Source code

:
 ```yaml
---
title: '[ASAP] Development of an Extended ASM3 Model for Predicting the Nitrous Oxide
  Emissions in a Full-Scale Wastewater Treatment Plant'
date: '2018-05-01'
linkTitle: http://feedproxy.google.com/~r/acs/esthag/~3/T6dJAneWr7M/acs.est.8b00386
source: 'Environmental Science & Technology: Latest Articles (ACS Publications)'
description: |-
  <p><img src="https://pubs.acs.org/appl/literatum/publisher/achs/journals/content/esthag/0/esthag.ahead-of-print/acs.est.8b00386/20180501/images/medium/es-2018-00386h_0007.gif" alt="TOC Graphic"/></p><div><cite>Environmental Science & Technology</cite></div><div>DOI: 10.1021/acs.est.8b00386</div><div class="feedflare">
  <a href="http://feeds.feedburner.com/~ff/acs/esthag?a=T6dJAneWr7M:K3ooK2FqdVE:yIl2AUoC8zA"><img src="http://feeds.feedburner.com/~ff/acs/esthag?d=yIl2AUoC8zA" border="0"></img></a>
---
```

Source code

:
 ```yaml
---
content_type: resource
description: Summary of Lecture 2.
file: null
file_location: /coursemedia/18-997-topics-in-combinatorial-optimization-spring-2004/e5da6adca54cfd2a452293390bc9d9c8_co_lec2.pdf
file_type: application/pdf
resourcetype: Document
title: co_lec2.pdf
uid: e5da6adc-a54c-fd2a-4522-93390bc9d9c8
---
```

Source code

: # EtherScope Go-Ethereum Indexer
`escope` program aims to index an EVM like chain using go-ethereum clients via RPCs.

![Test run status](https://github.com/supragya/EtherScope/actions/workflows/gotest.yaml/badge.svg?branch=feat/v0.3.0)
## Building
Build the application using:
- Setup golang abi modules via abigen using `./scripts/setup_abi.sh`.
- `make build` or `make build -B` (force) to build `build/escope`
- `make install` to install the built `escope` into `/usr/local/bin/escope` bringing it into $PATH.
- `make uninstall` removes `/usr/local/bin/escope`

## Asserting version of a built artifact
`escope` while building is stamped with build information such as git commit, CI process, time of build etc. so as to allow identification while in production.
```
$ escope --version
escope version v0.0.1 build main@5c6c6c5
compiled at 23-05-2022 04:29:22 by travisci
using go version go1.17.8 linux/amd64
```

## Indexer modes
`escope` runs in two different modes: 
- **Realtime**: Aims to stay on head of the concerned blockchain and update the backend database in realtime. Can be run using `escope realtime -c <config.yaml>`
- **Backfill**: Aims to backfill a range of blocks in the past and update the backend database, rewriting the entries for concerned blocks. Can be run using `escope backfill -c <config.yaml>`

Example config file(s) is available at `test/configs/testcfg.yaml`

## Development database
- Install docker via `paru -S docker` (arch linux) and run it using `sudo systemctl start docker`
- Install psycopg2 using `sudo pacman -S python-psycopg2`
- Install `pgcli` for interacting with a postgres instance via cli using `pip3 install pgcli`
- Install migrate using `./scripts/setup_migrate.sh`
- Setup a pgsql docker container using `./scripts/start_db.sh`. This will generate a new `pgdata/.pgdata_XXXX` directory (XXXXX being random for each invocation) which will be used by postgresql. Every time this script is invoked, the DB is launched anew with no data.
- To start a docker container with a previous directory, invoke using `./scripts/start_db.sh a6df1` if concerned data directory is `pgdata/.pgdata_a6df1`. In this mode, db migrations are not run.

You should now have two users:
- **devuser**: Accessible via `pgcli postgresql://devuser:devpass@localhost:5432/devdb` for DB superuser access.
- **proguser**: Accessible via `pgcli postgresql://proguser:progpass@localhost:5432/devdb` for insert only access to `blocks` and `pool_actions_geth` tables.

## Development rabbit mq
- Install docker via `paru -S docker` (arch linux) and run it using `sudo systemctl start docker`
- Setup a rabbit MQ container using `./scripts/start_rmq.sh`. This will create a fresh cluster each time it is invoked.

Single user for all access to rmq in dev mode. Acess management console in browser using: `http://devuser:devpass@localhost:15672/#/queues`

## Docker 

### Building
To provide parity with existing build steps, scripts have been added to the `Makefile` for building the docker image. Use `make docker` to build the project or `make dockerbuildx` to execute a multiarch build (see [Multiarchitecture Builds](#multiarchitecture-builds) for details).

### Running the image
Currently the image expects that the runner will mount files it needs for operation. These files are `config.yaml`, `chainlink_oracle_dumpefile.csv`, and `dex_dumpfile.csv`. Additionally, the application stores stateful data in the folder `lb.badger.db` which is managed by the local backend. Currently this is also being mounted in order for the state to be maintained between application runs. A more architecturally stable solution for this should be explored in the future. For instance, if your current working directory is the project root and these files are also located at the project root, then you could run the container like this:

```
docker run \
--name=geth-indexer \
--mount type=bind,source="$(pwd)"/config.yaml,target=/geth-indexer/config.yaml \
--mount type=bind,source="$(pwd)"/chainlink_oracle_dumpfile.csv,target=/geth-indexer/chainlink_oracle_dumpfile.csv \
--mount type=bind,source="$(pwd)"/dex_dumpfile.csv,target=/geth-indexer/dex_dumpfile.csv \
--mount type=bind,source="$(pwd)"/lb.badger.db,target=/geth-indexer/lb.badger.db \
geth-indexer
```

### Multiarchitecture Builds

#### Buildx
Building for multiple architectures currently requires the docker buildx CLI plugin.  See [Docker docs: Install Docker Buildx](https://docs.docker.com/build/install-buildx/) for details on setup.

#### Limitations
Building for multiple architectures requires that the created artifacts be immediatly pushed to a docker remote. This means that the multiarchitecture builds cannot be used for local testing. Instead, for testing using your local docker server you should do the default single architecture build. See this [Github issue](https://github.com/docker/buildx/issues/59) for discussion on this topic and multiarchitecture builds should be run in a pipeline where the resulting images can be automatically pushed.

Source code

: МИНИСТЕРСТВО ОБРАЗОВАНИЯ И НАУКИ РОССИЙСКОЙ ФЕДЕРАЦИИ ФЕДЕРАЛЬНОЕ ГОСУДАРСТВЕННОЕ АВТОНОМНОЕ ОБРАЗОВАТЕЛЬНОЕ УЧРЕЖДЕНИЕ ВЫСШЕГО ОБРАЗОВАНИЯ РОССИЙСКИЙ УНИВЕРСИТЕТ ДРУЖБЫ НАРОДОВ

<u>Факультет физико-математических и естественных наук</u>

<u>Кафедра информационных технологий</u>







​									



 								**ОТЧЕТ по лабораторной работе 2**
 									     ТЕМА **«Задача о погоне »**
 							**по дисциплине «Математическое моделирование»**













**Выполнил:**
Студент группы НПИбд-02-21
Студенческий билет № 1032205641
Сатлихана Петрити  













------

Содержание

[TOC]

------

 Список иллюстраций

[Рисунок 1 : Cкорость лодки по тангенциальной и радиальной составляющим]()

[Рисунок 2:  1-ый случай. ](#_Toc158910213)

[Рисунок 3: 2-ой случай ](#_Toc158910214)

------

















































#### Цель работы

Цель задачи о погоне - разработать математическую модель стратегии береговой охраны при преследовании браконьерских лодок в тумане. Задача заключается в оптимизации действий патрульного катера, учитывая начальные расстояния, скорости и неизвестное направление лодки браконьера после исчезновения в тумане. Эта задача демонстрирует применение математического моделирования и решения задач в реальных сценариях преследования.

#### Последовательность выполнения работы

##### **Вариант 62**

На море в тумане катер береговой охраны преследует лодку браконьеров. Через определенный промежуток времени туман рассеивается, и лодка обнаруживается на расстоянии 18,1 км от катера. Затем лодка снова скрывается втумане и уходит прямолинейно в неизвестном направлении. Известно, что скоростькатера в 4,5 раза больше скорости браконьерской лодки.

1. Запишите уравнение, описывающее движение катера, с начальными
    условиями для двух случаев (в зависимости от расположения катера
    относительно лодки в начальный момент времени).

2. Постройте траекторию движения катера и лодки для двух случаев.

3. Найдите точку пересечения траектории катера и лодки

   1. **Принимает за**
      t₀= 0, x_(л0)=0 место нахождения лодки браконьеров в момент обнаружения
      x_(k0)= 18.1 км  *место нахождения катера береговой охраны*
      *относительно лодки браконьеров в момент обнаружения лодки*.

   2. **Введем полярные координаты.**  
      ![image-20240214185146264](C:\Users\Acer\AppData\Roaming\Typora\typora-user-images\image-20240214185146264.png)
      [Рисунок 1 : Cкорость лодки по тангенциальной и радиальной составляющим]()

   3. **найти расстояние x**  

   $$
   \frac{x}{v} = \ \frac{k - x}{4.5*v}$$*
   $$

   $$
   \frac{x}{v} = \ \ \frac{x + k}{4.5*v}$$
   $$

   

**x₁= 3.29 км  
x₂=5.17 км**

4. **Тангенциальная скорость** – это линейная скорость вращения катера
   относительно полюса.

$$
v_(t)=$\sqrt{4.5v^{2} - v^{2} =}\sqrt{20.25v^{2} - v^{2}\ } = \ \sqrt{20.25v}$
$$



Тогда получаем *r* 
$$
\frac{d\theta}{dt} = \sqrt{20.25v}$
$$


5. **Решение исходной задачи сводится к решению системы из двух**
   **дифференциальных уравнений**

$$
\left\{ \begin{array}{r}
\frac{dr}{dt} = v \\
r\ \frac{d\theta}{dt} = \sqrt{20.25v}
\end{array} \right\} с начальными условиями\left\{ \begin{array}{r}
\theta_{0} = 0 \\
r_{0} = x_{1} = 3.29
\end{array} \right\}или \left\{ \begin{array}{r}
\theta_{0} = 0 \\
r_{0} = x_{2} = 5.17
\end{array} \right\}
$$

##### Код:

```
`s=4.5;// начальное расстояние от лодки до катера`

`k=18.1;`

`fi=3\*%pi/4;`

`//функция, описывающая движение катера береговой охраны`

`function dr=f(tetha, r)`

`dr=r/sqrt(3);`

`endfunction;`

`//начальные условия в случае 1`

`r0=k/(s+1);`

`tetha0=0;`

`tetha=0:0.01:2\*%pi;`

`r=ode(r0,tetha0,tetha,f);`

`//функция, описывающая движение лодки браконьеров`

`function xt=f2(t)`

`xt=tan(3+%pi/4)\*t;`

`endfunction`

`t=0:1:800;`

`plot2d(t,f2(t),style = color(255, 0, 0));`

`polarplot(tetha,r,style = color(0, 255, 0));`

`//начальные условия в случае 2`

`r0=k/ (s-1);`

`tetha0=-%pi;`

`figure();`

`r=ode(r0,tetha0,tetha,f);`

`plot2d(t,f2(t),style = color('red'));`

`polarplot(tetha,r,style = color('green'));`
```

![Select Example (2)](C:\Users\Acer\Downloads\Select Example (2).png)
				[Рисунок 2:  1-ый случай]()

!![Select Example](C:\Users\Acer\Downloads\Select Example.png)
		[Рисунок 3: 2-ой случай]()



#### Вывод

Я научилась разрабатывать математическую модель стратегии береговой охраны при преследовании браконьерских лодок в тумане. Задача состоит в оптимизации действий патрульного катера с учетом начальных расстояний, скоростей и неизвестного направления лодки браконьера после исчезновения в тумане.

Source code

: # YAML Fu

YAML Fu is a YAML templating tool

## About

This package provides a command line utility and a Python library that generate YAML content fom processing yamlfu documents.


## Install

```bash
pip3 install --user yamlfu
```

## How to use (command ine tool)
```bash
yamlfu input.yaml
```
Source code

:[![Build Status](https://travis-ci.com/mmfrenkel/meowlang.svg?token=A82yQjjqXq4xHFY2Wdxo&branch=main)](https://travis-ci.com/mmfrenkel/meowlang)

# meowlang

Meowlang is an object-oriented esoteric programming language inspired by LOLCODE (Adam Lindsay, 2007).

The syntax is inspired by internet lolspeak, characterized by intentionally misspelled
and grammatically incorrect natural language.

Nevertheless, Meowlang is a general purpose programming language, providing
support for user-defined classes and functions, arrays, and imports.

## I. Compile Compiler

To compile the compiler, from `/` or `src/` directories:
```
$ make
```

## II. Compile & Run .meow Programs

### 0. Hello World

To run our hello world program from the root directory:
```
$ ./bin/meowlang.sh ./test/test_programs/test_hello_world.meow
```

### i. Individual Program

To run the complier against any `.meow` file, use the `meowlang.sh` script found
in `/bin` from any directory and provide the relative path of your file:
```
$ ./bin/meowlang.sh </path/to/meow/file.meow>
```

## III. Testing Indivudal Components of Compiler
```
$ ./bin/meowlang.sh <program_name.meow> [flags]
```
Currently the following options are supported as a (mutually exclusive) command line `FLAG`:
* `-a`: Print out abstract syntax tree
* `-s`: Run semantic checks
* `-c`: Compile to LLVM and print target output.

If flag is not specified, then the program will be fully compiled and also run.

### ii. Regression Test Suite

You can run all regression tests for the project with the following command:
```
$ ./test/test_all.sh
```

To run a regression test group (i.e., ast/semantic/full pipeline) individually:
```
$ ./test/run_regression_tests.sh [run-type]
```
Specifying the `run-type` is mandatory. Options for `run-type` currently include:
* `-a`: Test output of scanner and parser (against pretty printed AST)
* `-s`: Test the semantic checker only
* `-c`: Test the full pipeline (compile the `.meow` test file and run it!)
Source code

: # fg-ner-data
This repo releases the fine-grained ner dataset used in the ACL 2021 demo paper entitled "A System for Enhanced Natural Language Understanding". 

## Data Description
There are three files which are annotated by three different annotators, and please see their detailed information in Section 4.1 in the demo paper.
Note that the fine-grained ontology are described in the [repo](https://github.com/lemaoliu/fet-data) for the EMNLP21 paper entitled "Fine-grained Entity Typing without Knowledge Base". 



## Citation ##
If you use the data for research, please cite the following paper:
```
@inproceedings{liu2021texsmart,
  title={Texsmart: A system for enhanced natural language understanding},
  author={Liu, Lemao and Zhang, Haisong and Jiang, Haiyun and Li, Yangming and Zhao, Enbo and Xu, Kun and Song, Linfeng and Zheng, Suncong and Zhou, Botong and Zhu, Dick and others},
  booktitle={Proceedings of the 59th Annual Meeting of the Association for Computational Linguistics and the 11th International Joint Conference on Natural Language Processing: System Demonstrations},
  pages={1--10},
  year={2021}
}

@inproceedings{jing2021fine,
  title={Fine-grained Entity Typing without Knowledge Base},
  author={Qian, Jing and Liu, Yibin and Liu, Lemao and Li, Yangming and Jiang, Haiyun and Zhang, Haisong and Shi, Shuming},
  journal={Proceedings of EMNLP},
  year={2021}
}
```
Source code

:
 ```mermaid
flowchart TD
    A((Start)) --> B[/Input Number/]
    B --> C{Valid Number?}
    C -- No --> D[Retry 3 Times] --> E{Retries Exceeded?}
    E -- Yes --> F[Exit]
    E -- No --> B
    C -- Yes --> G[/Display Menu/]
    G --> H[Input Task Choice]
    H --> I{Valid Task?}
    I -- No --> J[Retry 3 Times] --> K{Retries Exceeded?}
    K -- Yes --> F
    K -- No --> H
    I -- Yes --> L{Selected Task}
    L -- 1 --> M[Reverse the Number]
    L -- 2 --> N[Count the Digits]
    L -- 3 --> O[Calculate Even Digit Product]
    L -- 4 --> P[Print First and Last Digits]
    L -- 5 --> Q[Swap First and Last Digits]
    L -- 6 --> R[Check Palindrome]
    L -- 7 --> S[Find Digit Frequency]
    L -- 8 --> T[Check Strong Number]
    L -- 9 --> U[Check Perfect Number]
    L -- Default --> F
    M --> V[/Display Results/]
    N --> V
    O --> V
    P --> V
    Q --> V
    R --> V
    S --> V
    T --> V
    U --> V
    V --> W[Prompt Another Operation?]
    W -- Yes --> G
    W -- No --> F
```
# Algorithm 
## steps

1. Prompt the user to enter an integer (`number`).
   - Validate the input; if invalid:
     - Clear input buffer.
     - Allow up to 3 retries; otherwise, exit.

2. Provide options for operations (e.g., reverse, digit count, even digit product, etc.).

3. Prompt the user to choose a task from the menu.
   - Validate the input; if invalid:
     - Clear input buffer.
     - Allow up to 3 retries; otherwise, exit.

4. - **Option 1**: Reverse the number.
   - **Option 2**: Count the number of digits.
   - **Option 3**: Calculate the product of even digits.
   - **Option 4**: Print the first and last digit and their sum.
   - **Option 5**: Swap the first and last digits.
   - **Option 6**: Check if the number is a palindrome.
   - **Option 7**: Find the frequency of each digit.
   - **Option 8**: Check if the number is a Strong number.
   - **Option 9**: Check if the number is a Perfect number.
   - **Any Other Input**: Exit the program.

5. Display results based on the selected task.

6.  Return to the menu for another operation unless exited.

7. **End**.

### Problem to work on:
Referring to the material above, set down exactly the lines between the line with "УНИВЕРСИТЕТ ДРУЖБЫ НАРОДОВ" and the line with "лабораторной работе 2**", inclusive, and no other lines.

### Solution to the problem:
: МИНИСТЕРСТВО ОБРАЗОВАНИЯ И НАУКИ РОССИЙСКОЙ ФЕДЕРАЦИИ ФЕДЕРАЛЬНОЕ ГОСУДАРСТВЕННОЕ АВТОНОМНОЕ ОБРАЗОВАТЕЛЬНОЕ УЧРЕЖДЕНИЕ ВЫСШЕГО ОБРАЗОВАНИЯ РОССИЙСКИЙ УНИВЕРСИТЕТ ДРУЖБЫ НАРОДОВ

<u>Факультет физико-математических и естественных наук</u>

<u>Кафедра информационных технологий</u>







​									



 								**ОТЧЕТ по лабораторной работе 2**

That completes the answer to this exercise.